··· DATA FOR PROCESSING ···

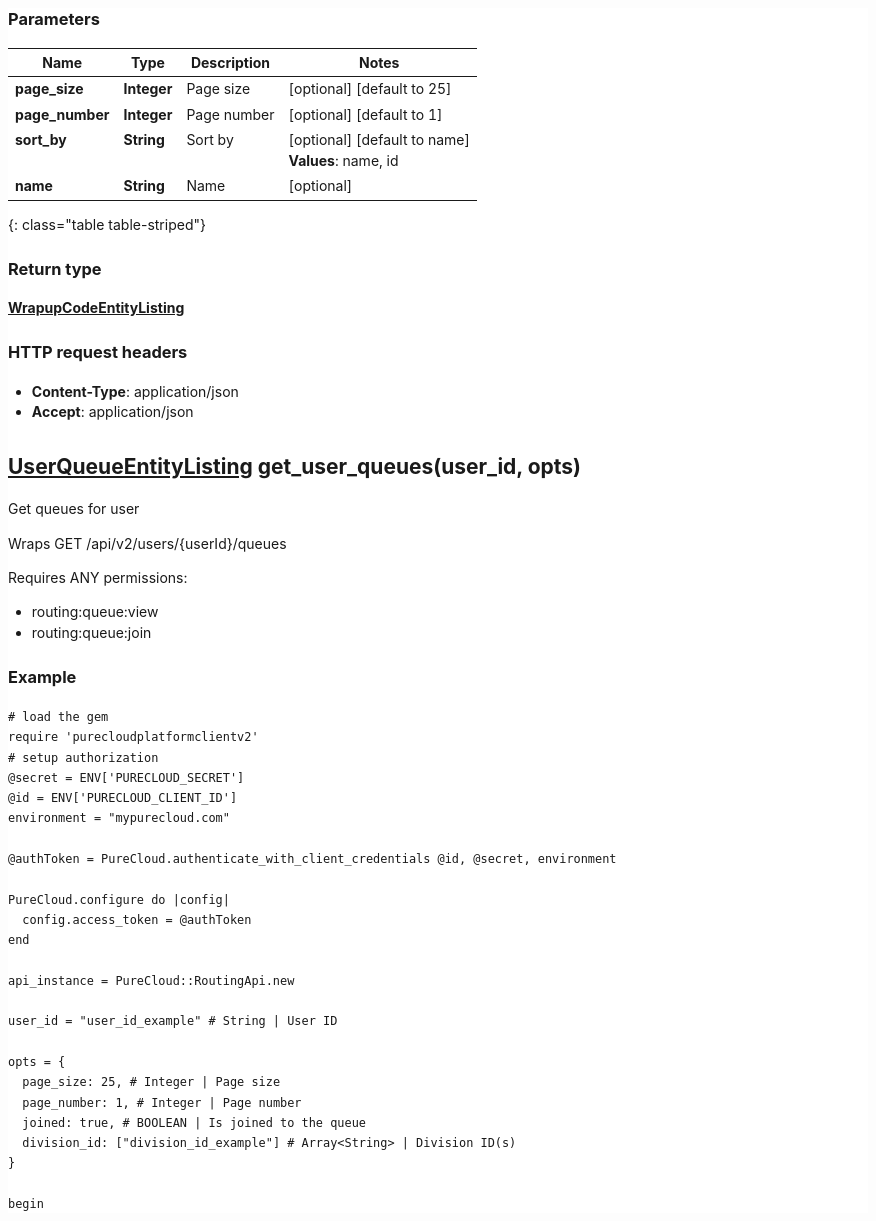
### Parameters

Name | Type | Description  | Notes
------------- | ------------- | ------------- | -------------
 **page_size** | **Integer**| Page size | [optional] [default to 25] |
 **page_number** | **Integer**| Page number | [optional] [default to 1] |
 **sort_by** | **String**| Sort by | [optional] [default to name]<br />**Values**: name, id |
 **name** | **String**| Name | [optional]  |
{: class="table table-striped"}


### Return type

[**WrapupCodeEntityListing**](WrapupCodeEntityListing.html)

### HTTP request headers

 - **Content-Type**: application/json
 - **Accept**: application/json



<a name="get_user_queues"></a>

## [**UserQueueEntityListing**](UserQueueEntityListing.html) get_user_queues(user_id, opts)



Get queues for user



Wraps GET /api/v2/users/{userId}/queues 

Requires ANY permissions: 

* routing:queue:view
* routing:queue:join


### Example
```{"language":"ruby"}
# load the gem
require 'purecloudplatformclientv2'
# setup authorization
@secret = ENV['PURECLOUD_SECRET']
@id = ENV['PURECLOUD_CLIENT_ID']
environment = "mypurecloud.com"

@authToken = PureCloud.authenticate_with_client_credentials @id, @secret, environment

PureCloud.configure do |config|
  config.access_token = @authToken
end

api_instance = PureCloud::RoutingApi.new

user_id = "user_id_example" # String | User ID

opts = { 
  page_size: 25, # Integer | Page size
  page_number: 1, # Integer | Page number
  joined: true, # BOOLEAN | Is joined to the queue
  division_id: ["division_id_example"] # Array<String> | Division ID(s)
}

begin
```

···

Each line, from the beginning of the listing to the line bearing "### Return type" inclusive, should be copied exactly; the pictures stay out.

RESPONSE TO THIS EXERCISE ->
### Parameters

Name | Type | Description  | Notes
------------- | ------------- | ------------- | -------------
 **page_size** | **Integer**| Page size | [optional] [default to 25] |
 **page_number** | **Integer**| Page number | [optional] [default to 1] |
 **sort_by** | **String**| Sort by | [optional] [default to name]<br />**Values**: name, id |
 **name** | **String**| Name | [optional]  |
{: class="table table-striped"}


### Return type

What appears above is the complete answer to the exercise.